Per Antonio Carriero aver partecipato a tale ricerca: “è motivo di orgoglio e crescita professionale ed ancor di più lo è l’aver constatato l’importanza della stessa a livello internazionale tanto da aver suscitato l’interesse di una delle riviste più prestigiose al mondo. Una ricerca con cui è stato possibile individuare un biomarcatore che potrebbe diventare un test diagnostico per i clinici, per individuare le forme più severe di una malattia importante che impatta pesantemente la vita di chi ne è affetto. Va aggiunto inoltre che, anche sulla scorta dei risultati del presente studio e data la scarsità di terapie per questa temibile patologia, è in corso uno studio clinico randomizzato che sta valutando l’efficacia di una terapia che blocca l’Interferone di tipo I nei pazienti affetti da sclerodermia”.

Dopo la pubblicazione della ricerca sul Lancet Reumatology sono intervenuti i vertici dell’Azienda Sanitaria Locale di Potenza: per il Direttore Sanitario Luigi D’Angola “lo studio a cui ha partecipato Carriero, specialista convenzionato dell’ASP nella branca di Reumatologia, è, al di là degli aspetti di merito, motivo di riflessione sulla possibilità che, anche in Basilicata,  i giovani professionisti hanno di esprimersi in termini più che lusinghieri nel campo della ricerca oltre che della clinica.
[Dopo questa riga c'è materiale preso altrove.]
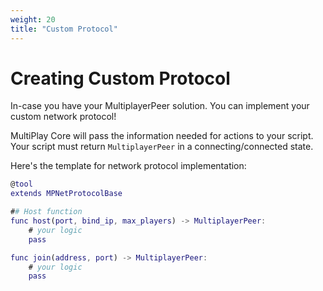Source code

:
 ```yaml
---
weight: 20
title: "Custom Protocol"
---
```


# Creating Custom Protocol

In-case you have your MultiplayerPeer solution. You can implement your custom network protocol!

MultiPlay Core will pass the information needed for actions to your script. Your script must return `MultiplayerPeer` in a connecting/connected state.

Here's the template for network protocol implementation:

```gd
@tool
extends MPNetProtocolBase

## Host function
func host(port, bind_ip, max_players) -> MultiplayerPeer:
    # your logic
	pass

func join(address, port) -> MultiplayerPeer:
	# your logic
	pass
```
Tanto ad evidenza che le condizioni di lavoro e di studio possono consentire la crescita e lo sviluppo delle professionalità avendo a riferimento l’interesse superiore della cura, sicura e di qualità, degli assistititi. L’esperienza di Carriero unitamente a quella di tanti deve, altresì, costituire per gli amministratori di sistema dell’Asp spunto per ripensare i rapporti con tutto il mondo della specialistica convenzionata, di cui Carriero è parte, secondo un nuovo paradigma teso a promuovere la crescita di tutte le professionalità che vi operano e che costituiscono il vero tessuto connettivo del setting dell’offerta prestazionale dell’ASP”.

“La professionalità di questo giovane reumatologo in forze all’azienda sanitaria locale di Potenza è emblematica perché dimostra che è possibile fare eccellente sanità anche in Basilicata, trattenendo i giovani di valore o facendo in modo che essi rientrino nella loro regione di origine”. È il commento del Direttore Generale Antonello Maraldo il quale aggiunge che “oltre allo spessore del professionista va tenuto conto anche l’empatia dell’uomo. Per il futuro della sanità lucana e della specialistica, non mancheranno certamente le note positive rivenienti nei prossimi anni dai laureati della facoltà lucana di medicina. Con la facoltà di medicina ci aspettiamo che siano in tanti i giovani medici lucani che si metteranno al servizio della loro regione. Quanto all’organizzazione aziendale, è di grande importanza proprio il ruolo degli specialisti ambulatoriali, come Carriero, che sono parte integrante e qualificata dell’Asp”.